[PATCH v2 2/2] USB: doc: Binding document for ehci-platform driver
Rob Herring
robherring2 at gmail.com
Wed Oct 24 07:06:46 EST 2012
On 10/23/2012 02:33 PM, Alan Stern wrote:
> On Tue, 23 Oct 2012, Stephen Warren wrote:
>
>>> Nothing intrinsically distinguishes this class of hardware. The only
>>> thing these devices have in common is that they can be managed by
>>> Linux's ehci-platform driver.
>>
>> I don't agree. They're all EHCI USB controllers (or all EHCI USB
>> controllers that don't require custom drivers due to quirks), which is a
>> much more general statement than anything related to which driver Linux
>> uses for them.
>
> That's true, but it doesn't distinguish these devices. There are other
> EHCI controllers with no quirks that nevertheless can't be handled by
> ehci-platform because they have requirements (_not_ quirks) that
> ehci-platform is unable to deal with currently -- clocks or power
> supplies or special register settings or PHYs or etc.
But what if the h/w has quirks you haven't yet discovered? You need the
compatible property to be specific now, so if there are any future
driver changes needed the DT does not have to change (as it may be in
firmware which you can't change).
>>> In essense, we're trying to say that the HW is compatible with a
>>> particular driver rather than with some other type of HW.
>>
>> Using a compatible value in order to pick a specific driver in Linux is
>> explicitly against the device tree design principles; DT is supposed to
>> represent just the hardware.
>>
>>> Maybe DT
>>> wasn't intended to provide this kind of information, but it seems like
>>> a logical thing to do. Unless DT already offers some other way to
>>> accomplish the same thing?
>>
>> The typical way is for the Linux driver to declare that is supports a
>> variety of different HW models.
>>
>> Admittedly this is annoying when there are many HW models that otherwise
>> wouldn't need any driver changes, hence the desire to (additionally)

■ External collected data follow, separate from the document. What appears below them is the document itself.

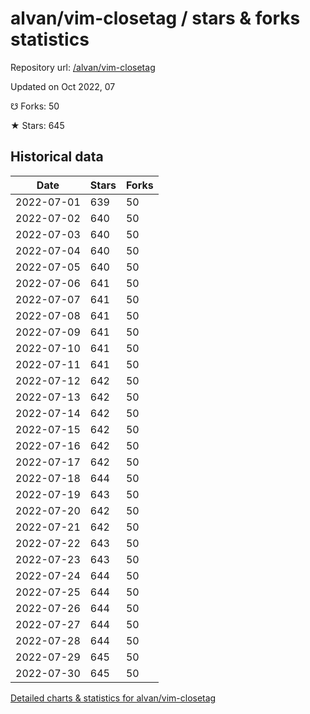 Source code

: # alvan/vim-closetag / stars & forks statistics

Repository url: [/alvan/vim-closetag](https://github.com/alvan/vim-closetag)

Updated on Oct 2022, 07

☋ Forks: 50

★ Stars: 645

## Historical data
| Date | Stars | Forks |
|------|-------|-------|
| 2022-07-01 | 639 | 50 | 
| 2022-07-02 | 640 | 50 | 
| 2022-07-03 | 640 | 50 | 
| 2022-07-04 | 640 | 50 | 
| 2022-07-05 | 640 | 50 | 
| 2022-07-06 | 641 | 50 | 
| 2022-07-07 | 641 | 50 | 
| 2022-07-08 | 641 | 50 | 
| 2022-07-09 | 641 | 50 | 
| 2022-07-10 | 641 | 50 | 
| 2022-07-11 | 641 | 50 | 
| 2022-07-12 | 642 | 50 | 
| 2022-07-13 | 642 | 50 | 
| 2022-07-14 | 642 | 50 | 
| 2022-07-15 | 642 | 50 | 
| 2022-07-16 | 642 | 50 | 
| 2022-07-17 | 642 | 50 | 
| 2022-07-18 | 644 | 50 | 
| 2022-07-19 | 643 | 50 | 
| 2022-07-20 | 642 | 50 | 
| 2022-07-21 | 642 | 50 | 
| 2022-07-22 | 643 | 50 | 
| 2022-07-23 | 643 | 50 | 
| 2022-07-24 | 644 | 50 | 
| 2022-07-25 | 644 | 50 | 
| 2022-07-26 | 644 | 50 | 
| 2022-07-27 | 644 | 50 | 
| 2022-07-28 | 644 | 50 | 
| 2022-07-29 | 645 | 50 | 
| 2022-07-30 | 645 | 50 | 


[Detailed charts & statistics for alvan/vim-closetag](https://reviewgithub.com/rep/alvan/vim-closetag)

>> include some generic value in the compatible field, but again, what that
>> generic value is should be driven by the HW itself, not the SW that's
>> using it.
>
> Okay, fine. But then what should the binding documentation specify for
> the compatible value? A list of all the HW models that the driver
> currently supports?
The binding docs should be independent of the driver. There may be
fields the driver ignores. So you need to document all defined
compatible strings. It is fine if the driver only has "usb-ehci", but it
is not fine for the DT to only have that.